CRUMB a card from devarno-cloud

Retention Soft & Hard Delete

kahn intermediate 4 min read

ELI5

The recycle bin pattern. When a run’s clock runs out, it goes to the bin (still recoverable for a week). After the week, the truck comes and it’s gone for good. Anything in the bin can still be exported on its way out.

Technical Deep Dive

backend/kahn/retention.py is the pure classifier closing invariant I-11 operationally.
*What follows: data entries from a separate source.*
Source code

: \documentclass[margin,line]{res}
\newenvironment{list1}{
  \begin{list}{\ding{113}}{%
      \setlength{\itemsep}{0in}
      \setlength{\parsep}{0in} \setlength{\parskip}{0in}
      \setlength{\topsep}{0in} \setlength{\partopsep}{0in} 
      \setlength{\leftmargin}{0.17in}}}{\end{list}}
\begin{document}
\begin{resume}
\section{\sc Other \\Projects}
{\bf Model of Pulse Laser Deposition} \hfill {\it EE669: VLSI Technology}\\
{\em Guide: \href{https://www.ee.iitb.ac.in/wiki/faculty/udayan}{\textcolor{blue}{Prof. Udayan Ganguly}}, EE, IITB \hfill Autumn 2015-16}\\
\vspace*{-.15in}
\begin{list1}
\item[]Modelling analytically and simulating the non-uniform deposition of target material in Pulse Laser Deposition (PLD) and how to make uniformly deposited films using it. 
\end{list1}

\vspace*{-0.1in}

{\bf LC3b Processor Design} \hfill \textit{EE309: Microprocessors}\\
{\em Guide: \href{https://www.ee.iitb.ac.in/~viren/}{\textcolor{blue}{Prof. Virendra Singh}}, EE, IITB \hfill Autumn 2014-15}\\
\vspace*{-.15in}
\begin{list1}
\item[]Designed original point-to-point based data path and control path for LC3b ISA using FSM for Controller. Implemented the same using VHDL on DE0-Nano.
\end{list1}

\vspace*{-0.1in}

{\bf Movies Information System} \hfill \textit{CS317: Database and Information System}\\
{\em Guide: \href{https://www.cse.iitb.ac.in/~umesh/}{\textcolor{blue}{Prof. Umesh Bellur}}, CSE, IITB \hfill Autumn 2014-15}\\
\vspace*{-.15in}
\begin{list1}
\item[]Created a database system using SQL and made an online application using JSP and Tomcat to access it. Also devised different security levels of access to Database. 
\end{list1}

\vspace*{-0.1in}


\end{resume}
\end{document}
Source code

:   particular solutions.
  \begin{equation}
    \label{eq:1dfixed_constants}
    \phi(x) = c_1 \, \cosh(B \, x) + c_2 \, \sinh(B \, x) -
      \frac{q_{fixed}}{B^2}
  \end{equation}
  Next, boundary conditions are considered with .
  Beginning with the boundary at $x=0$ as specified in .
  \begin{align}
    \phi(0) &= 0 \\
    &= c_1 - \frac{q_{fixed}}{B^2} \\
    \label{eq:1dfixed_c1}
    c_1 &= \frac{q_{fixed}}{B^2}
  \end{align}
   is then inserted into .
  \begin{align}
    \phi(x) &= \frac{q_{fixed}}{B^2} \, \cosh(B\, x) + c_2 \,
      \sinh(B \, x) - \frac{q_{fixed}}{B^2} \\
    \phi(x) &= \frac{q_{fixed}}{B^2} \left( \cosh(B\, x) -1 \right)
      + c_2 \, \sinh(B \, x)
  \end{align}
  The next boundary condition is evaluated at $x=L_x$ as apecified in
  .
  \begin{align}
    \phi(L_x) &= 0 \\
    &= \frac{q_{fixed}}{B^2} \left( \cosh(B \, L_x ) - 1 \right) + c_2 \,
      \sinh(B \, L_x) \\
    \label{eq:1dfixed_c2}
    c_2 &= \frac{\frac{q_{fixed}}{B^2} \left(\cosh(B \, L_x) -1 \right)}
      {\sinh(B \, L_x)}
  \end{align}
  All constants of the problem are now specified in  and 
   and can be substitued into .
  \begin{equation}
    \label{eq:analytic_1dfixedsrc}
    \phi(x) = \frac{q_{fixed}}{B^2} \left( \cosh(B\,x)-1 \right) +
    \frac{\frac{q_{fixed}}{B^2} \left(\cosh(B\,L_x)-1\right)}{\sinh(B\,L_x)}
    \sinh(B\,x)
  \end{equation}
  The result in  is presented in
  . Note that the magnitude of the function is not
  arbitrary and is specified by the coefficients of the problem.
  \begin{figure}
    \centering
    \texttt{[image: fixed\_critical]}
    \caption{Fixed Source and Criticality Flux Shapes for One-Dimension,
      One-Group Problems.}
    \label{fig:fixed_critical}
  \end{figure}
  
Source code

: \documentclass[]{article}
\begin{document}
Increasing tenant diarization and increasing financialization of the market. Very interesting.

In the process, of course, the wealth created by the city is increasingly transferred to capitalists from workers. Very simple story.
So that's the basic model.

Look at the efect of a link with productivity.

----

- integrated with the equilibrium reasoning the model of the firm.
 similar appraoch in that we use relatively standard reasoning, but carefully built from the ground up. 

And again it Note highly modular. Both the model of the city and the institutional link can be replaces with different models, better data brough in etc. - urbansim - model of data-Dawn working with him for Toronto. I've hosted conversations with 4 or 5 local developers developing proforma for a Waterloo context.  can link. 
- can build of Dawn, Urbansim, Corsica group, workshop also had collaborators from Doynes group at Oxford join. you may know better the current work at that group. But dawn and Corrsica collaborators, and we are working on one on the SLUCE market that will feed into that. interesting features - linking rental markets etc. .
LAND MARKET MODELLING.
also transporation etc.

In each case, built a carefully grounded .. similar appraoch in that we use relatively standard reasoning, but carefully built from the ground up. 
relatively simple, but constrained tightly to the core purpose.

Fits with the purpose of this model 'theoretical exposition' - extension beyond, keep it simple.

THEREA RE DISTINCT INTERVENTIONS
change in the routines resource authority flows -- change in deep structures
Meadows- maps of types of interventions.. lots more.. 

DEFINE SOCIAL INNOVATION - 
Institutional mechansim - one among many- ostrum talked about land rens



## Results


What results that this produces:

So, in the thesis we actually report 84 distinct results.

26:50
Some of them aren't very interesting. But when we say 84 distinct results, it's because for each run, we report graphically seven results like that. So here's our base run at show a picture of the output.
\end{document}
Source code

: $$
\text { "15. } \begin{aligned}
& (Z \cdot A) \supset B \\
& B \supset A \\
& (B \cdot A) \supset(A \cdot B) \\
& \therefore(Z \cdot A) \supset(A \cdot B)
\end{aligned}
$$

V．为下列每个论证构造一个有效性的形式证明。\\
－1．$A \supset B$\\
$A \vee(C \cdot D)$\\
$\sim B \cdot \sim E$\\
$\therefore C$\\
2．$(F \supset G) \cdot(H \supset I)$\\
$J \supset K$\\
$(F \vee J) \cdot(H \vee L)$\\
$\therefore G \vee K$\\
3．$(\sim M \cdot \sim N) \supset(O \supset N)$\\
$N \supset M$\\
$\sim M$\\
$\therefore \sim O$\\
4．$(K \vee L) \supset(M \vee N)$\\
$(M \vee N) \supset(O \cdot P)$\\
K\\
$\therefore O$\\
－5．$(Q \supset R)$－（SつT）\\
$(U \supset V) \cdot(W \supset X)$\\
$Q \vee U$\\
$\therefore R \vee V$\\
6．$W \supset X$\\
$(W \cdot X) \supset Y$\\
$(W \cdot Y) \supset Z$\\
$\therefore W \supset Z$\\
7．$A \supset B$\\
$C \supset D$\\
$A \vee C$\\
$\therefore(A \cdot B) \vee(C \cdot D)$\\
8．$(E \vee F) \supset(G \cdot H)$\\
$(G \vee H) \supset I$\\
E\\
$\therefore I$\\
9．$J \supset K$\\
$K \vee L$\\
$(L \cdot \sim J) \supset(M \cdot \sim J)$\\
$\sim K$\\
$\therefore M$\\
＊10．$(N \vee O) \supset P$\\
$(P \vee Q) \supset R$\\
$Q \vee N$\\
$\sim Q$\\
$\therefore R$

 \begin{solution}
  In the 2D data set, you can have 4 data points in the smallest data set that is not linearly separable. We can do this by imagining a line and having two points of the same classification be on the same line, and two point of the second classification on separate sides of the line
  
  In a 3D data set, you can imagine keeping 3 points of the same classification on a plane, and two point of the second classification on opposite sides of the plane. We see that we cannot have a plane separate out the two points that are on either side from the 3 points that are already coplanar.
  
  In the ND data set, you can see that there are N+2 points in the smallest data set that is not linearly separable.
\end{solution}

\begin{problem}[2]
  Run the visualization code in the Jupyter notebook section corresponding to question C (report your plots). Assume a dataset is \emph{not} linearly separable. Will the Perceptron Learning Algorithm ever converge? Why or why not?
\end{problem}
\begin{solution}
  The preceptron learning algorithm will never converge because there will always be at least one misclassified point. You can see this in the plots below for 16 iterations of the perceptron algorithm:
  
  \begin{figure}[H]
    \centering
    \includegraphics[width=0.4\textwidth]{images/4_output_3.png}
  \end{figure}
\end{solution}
The Phase 1+2 beta rule:

retention_expires_at = started_at + BETA_RETENTION_DAYS (90 days)
soft-delete: within 24h of expiry
hard-delete: 7 days after soft-delete
export endpoint: returns soft-deleted runs (a customer on their last
day of retention can export runs that expired 3 days
ago but aren't yet hard-deleted)

Lifecycle

stateDiagram-v2
[*] --> active
active --> soft_deleted: now >= started_at + 90d (within 24h)
soft_deleted --> hard_deleted: now >= soft_deleted_at + 7d
soft_deleted --> exported: customer hits export endpoint
exported --> hard_deleted: same 7d clock applies
hard_deleted --> [*]

Module Shape

SymbolRole
BETA_RETENTION_DAYSPulled from billing.py; 90 in beta
SOFT_DELETE_GRACE24h window after expiry
HARD_DELETE_GRACE7d after soft-delete
compute_expiry(started_at)Returns started_at + BETA_RETENTION_DAYS
classify_run(...)Returns RunRetentionDecision (active, soft_delete, hard_delete, noop)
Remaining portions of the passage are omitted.